In an announcement two days before the end of the COP26 climate summit in Glasgow, the two countries promised to cooperate on forming regulatory frameworks to reduce emissions in the next few years, cut methane emissions, protect forests and improve the exchange of technology and information.
Li Shuo, a global policy adviser for Greenpeace China, said the joint statement would set the tone for the summit’s final decision.
“The joint statement creates a cooperative spirit between the world’s two largest emitters. It prevents the worst – a US-China decoupling on climate action,” he said.
Kelly Sims Gallagher, director of the climate policy lab at Tufts University’s Fletcher School of Law and Diplomacy in the US, said the announcement was “indeed important and the significance is that it happened at all”.
“The fact the two countries could find a way to release a joint statement at a time when the bilateral relationship is so strained sends an energising signal to the COP26 negotiators because it demonstrates that these two major emitters can still work together,” she said.
Officials from both nations raised the prospect of further cooperation, with US climate envoy John Kerry comparing it to talks between the US and Soviet Union on scaling down their nuclear arsenals during the Cold War.
His counterpart Xie Zhenhua said there was more agreement than divergence on climate change between the two sides.
“The release of the joint declaration once again proved that cooperation between China and the US was the only correct choice and by working together, the two countries can achieve many important things that are beneficial not only to the two countries but the world as well,” Xie said.
But the joint statement omitted one key point – strengthening 2030 emissions reduction targets to keep alive the Paris Agreement’s goal of limiting global temperature rises to less than 2 degree Celsius above preindustrial levels and trying to keep this down to 1.5C.
COP26’s draft declaration urges countries to strengthen their 2030 targets by the end of next year, but the US-China declaration just commits them to taking action to keep the Paris Agreement target within reach “including as necessary communicating or updating 2030 NDCs [nationally determined contributions] and long-term strategies”.
Some observers said the joint statement – which helped pave the way for further cooperation ahead of a virtual summit between presidents Xi Jinping and Joe Biden – was a small concession and confrontation would continue.
Shi Yinhong, an international relations professor at Renmin University, said that since Biden took office in January, the US stance had been “very clear” in urging China to increase its climate ambitions.

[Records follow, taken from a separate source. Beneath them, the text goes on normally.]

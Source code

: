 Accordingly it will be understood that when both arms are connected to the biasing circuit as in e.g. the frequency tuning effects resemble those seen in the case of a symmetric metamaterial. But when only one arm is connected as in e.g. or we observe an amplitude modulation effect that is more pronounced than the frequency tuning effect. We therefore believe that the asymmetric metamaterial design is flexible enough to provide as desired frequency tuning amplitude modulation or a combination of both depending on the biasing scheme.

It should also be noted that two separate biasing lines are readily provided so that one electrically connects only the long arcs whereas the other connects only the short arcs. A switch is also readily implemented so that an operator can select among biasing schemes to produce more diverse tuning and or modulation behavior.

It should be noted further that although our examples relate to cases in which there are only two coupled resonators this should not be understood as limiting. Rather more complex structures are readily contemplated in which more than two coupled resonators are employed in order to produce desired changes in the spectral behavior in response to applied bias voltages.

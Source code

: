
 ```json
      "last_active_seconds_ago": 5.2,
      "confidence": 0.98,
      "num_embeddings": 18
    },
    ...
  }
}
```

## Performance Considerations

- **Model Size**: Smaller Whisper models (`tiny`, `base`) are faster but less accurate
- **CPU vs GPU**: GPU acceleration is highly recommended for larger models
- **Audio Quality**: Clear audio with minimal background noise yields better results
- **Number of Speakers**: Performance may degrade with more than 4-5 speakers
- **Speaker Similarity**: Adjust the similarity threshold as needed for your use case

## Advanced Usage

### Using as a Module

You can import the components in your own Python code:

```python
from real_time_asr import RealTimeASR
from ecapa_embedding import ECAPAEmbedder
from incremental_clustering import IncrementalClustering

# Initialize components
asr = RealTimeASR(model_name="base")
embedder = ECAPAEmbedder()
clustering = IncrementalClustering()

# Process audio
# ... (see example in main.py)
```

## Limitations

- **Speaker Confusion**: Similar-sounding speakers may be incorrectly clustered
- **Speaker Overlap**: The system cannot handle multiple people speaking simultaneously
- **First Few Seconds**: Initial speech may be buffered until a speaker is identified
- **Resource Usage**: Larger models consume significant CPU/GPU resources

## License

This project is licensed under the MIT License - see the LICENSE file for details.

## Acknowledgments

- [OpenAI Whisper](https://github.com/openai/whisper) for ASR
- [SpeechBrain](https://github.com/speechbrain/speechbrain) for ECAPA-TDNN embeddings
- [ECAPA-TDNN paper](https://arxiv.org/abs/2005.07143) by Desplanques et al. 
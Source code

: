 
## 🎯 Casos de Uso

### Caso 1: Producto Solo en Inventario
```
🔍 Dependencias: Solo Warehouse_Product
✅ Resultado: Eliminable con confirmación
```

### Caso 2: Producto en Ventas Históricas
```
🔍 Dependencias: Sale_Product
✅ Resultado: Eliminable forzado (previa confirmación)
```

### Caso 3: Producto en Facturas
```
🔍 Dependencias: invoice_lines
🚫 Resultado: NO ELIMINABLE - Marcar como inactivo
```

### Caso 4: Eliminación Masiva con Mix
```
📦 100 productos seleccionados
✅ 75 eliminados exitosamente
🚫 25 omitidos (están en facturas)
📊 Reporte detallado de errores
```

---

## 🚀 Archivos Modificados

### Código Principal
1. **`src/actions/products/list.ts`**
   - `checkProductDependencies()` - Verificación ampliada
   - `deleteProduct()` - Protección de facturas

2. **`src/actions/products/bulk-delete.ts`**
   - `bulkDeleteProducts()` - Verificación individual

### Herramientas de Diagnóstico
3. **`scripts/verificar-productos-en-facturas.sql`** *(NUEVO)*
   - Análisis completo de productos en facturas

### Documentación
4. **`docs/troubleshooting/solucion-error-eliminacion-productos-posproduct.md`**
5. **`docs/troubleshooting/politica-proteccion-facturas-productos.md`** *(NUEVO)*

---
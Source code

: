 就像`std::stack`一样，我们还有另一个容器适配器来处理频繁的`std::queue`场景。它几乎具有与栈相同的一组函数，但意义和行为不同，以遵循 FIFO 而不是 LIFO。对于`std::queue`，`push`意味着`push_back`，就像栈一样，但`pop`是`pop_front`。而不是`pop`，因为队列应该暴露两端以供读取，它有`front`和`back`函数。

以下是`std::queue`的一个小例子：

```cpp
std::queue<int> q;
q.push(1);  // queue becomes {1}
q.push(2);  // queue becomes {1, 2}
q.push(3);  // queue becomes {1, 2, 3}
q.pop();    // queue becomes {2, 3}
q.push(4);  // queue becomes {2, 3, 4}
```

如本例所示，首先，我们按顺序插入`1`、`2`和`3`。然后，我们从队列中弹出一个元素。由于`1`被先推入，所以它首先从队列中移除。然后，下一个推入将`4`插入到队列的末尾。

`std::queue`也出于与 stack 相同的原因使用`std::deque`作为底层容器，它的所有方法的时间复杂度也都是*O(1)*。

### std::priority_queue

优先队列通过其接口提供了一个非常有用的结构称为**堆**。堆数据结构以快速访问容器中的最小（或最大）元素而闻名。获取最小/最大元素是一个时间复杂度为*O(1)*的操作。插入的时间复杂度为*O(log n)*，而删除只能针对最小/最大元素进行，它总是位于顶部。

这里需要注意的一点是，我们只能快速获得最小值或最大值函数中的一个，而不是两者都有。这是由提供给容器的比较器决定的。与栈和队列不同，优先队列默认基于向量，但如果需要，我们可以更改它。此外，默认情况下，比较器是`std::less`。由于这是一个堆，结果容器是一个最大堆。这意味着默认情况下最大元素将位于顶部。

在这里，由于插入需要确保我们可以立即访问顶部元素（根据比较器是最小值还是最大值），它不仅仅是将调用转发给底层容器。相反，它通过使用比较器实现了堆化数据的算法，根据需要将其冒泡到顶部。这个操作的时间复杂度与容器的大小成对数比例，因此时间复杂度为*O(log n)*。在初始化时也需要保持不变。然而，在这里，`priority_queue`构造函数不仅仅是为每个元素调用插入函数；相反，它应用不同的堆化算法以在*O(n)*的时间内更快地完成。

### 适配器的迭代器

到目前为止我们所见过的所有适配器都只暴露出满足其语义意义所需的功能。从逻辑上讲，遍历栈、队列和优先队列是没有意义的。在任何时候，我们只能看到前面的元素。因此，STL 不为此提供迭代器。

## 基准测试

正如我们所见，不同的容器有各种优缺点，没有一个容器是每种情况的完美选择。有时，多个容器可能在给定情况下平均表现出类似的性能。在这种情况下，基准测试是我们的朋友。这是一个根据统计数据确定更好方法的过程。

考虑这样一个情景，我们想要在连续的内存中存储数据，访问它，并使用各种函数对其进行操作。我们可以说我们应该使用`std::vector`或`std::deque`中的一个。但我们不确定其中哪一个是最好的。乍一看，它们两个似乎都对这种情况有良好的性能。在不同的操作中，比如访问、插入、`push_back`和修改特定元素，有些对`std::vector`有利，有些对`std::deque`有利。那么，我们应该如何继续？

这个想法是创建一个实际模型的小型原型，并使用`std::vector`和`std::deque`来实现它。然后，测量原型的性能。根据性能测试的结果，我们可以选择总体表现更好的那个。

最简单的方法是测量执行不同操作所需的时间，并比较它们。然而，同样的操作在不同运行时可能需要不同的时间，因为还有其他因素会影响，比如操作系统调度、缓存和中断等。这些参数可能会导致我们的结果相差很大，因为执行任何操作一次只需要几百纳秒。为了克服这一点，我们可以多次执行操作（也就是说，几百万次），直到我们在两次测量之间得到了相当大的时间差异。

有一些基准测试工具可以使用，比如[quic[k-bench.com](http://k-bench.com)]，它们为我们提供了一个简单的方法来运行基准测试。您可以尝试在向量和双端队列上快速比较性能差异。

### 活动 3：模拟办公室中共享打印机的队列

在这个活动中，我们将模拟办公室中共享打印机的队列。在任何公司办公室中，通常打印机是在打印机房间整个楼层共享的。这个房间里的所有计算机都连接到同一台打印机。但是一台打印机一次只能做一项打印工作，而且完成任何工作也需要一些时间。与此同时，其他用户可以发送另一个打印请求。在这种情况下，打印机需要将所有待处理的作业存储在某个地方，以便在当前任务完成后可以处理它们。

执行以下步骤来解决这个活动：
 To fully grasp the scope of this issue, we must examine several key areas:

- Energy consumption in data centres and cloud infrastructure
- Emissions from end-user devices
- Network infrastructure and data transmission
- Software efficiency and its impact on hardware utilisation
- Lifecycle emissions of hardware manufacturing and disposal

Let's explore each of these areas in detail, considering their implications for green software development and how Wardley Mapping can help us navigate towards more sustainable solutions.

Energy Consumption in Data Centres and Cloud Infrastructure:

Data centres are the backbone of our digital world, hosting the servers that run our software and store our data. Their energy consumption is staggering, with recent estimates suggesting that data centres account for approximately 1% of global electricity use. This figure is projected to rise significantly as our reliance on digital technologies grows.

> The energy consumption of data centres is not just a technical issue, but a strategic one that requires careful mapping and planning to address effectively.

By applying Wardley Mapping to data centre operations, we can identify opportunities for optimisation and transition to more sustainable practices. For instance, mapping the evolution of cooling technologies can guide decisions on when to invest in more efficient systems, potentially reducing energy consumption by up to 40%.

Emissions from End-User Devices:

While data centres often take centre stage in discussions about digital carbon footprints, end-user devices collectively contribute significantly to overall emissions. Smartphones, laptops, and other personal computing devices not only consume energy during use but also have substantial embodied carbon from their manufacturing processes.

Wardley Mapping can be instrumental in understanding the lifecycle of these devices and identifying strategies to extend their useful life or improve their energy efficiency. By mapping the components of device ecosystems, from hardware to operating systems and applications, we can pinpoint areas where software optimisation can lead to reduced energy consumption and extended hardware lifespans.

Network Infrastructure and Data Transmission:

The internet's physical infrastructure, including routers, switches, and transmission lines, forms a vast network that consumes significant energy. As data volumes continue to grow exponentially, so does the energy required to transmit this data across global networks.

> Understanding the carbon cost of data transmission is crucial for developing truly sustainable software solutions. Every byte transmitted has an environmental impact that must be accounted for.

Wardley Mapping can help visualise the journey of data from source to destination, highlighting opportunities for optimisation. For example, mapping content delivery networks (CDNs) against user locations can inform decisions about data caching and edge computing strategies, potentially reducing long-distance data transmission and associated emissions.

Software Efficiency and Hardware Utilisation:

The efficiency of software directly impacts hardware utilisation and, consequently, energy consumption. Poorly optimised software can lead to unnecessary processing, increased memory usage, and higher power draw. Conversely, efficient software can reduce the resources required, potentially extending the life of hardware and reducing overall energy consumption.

“Now maybe partly because of the virtual meeting between Xi and Biden, the confrontation between the two countries on climate change has partly and slightly eased, but in essence, conflicts obviously exist and will persist,” he said.
Greenpeace’s Li warned that ongoing confrontation between the two countries would undermine the global momentum on fighting climate change.
“The main challenges for the two countries’ climate negotiations are bilateral relations and their domestic politics,” he said.
“Especially in the US, there is still uncertainty about to what extent Congress will approve the president’s climate actions.
“The world should know, with the current state of geopolitics, banking on the US and China is not enough. More momentum needs to come from all around.”